Description of the task —
Each line below should be repeated exactly as it stands.

Source texts of formatted documents
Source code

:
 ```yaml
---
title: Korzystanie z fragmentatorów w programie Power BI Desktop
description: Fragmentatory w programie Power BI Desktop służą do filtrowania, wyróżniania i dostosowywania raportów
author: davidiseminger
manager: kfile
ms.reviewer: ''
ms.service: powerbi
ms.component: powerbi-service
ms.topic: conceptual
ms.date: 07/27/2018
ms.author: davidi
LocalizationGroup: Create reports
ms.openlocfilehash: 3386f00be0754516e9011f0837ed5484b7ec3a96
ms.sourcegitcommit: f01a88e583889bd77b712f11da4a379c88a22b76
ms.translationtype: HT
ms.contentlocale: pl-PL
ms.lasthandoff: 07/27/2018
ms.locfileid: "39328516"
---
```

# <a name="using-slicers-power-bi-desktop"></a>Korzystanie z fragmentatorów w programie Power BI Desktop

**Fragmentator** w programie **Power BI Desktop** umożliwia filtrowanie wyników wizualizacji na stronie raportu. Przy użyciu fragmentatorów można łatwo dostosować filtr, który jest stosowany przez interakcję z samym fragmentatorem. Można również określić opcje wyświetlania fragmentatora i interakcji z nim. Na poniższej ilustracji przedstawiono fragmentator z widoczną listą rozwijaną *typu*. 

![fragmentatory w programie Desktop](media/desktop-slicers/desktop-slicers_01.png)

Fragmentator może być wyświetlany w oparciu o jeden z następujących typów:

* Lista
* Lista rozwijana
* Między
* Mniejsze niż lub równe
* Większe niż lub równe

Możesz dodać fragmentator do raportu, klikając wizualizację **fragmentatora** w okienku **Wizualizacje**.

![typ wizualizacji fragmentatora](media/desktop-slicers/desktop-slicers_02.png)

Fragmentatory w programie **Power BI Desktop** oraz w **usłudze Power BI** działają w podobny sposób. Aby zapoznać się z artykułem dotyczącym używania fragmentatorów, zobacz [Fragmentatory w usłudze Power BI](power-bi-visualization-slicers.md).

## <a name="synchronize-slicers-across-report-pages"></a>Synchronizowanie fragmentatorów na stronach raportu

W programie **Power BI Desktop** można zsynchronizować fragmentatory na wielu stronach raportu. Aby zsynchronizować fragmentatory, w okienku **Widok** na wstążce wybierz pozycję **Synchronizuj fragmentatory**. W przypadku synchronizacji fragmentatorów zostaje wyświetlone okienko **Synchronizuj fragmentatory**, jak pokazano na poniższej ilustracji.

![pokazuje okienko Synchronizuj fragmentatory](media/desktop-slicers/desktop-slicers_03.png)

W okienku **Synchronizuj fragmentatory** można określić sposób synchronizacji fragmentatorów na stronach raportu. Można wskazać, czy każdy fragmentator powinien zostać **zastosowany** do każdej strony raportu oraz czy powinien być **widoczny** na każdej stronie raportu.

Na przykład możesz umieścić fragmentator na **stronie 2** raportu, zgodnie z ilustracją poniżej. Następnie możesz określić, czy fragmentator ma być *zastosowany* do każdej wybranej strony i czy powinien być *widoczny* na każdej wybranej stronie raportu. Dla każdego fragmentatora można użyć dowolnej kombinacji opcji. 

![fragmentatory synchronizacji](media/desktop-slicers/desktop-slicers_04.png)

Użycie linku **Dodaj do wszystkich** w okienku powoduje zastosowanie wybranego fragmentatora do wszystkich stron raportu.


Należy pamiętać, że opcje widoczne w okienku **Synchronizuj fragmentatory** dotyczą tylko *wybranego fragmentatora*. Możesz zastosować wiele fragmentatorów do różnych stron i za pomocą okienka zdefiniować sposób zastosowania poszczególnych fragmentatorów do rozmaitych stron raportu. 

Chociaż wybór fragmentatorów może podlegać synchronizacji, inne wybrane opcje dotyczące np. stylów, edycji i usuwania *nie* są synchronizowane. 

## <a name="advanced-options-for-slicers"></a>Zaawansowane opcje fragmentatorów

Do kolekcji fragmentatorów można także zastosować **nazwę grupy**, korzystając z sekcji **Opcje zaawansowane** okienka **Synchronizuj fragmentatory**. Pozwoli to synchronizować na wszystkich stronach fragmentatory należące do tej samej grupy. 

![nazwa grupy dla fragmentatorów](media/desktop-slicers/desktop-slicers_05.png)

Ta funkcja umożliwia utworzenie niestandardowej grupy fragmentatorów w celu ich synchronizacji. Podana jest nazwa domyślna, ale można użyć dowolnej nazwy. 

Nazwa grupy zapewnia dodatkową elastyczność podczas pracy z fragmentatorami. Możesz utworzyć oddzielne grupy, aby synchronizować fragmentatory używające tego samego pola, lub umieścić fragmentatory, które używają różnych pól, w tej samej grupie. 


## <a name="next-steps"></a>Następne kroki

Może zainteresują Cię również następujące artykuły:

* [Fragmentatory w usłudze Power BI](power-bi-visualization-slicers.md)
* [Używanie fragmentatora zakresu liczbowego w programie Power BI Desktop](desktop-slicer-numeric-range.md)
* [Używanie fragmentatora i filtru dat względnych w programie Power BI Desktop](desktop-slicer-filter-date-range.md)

Answer section —
Source code

:
 ```yaml
---
title: Korzystanie z fragmentatorów w programie Power BI Desktop
description: Fragmentatory w programie Power BI Desktop służą do filtrowania, wyróżniania i dostosowywania raportów
author: davidiseminger
manager: kfile
ms.reviewer: ''
ms.service: powerbi
ms.component: powerbi-service
ms.topic: conceptual
ms.date: 07/27/2018
ms.author: davidi
LocalizationGroup: Create reports
ms.openlocfilehash: 3386f00be0754516e9011f0837ed5484b7ec3a96
ms.sourcegitcommit: f01a88e583889bd77b712f11da4a379c88a22b76
ms.translationtype: HT
ms.contentlocale: pl-PL
ms.lasthandoff: 07/27/2018
ms.locfileid: "39328516"
---
```

# <a name="using-slicers-power-bi-desktop"></a>Korzystanie z fragmentatorów w programie Power BI Desktop

**Fragmentator** w programie **Power BI Desktop** umożliwia filtrowanie wyników wizualizacji na stronie raportu. Przy użyciu fragmentatorów można łatwo dostosować filtr, który jest stosowany przez interakcję z samym fragmentatorem. Można również określić opcje wyświetlania fragmentatora i interakcji z nim. Na poniższej ilustracji przedstawiono fragmentator z widoczną listą rozwijaną *typu*. 

![fragmentatory w programie Desktop](media/desktop-slicers/desktop-slicers_01.png)

Fragmentator może być wyświetlany w oparciu o jeden z następujących typów:

* Lista
* Lista rozwijana
* Między
* Mniejsze niż lub równe
* Większe niż lub równe

Możesz dodać fragmentator do raportu, klikając wizualizację **fragmentatora** w okienku **Wizualizacje**.

![typ wizualizacji fragmentatora](media/desktop-slicers/desktop-slicers_02.png)

Fragmentatory w programie **Power BI Desktop** oraz w **usłudze Power BI** działają w podobny sposób. Aby zapoznać się z artykułem dotyczącym używania fragmentatorów, zobacz [Fragmentatory w usłudze Power BI](power-bi-visualization-slicers.md).

## <a name="synchronize-slicers-across-report-pages"></a>Synchronizowanie fragmentatorów na stronach raportu

W programie **Power BI Desktop** można zsynchronizować fragmentatory na wielu stronach raportu. Aby zsynchronizować fragmentatory, w okienku **Widok** na wstążce wybierz pozycję **Synchronizuj fragmentatory**. W przypadku synchronizacji fragmentatorów zostaje wyświetlone okienko **Synchronizuj fragmentatory**, jak pokazano na poniższej ilustracji.

![pokazuje okienko Synchronizuj fragmentatory](media/desktop-slicers/desktop-slicers_03.png)

W okienku **Synchronizuj fragmentatory** można określić sposób synchronizacji fragmentatorów na stronach raportu. Można wskazać, czy każdy fragmentator powinien zostać **zastosowany** do każdej strony raportu oraz czy powinien być **widoczny** na każdej stronie raportu.

Na przykład możesz umieścić fragmentator na **stronie 2** raportu, zgodnie z ilustracją poniżej. Następnie możesz określić, czy fragmentator ma być *zastosowany* do każdej wybranej strony i czy powinien być *widoczny* na każdej wybranej stronie raportu. Dla każdego fragmentatora można użyć dowolnej kombinacji opcji. 

![fragmentatory synchronizacji](media/desktop-slicers/desktop-slicers_04.png)

Użycie linku **Dodaj do wszystkich** w okienku powoduje zastosowanie wybranego fragmentatora do wszystkich stron raportu.


Należy pamiętać, że opcje widoczne w okienku **Synchronizuj fragmentatory** dotyczą tylko *wybranego fragmentatora*. Możesz zastosować wiele fragmentatorów do różnych stron i za pomocą okienka zdefiniować sposób zastosowania poszczególnych fragmentatorów do rozmaitych stron raportu. 

Chociaż wybór fragmentatorów może podlegać synchronizacji, inne wybrane opcje dotyczące np. stylów, edycji i usuwania *nie* są synchronizowane. 

## <a name="advanced-options-for-slicers"></a>Zaawansowane opcje fragmentatorów

Do kolekcji fragmentatorów można także zastosować **nazwę grupy**, korzystając z sekcji **Opcje zaawansowane** okienka **Synchronizuj fragmentatory**. Pozwoli to synchronizować na wszystkich stronach fragmentatory należące do tej samej grupy. 

![nazwa grupy dla fragmentatorów](media/desktop-slicers/desktop-slicers_05.png)

Ta funkcja umożliwia utworzenie niestandardowej grupy fragmentatorów w celu ich synchronizacji. Podana jest nazwa domyślna, ale można użyć dowolnej nazwy. 

Nazwa grupy zapewnia dodatkową elastyczność podczas pracy z fragmentatorami. Możesz utworzyć oddzielne grupy, aby synchronizować fragmentatory używające tego samego pola, lub umieścić fragmentatory, które używają różnych pól, w tej samej grupie. 


## <a name="next-steps"></a>Następne kroki

Może zainteresują Cię również następujące artykuły:

* [Fragmentatory w usłudze Power BI](power-bi-visualization-slicers.md)
* [Używanie fragmentatora zakresu liczbowego w programie Power BI Desktop](desktop-slicer-numeric-range.md)
* [Używanie fragmentatora i filtru dat względnych w programie Power BI Desktop](desktop-slicer-filter-date-range.md)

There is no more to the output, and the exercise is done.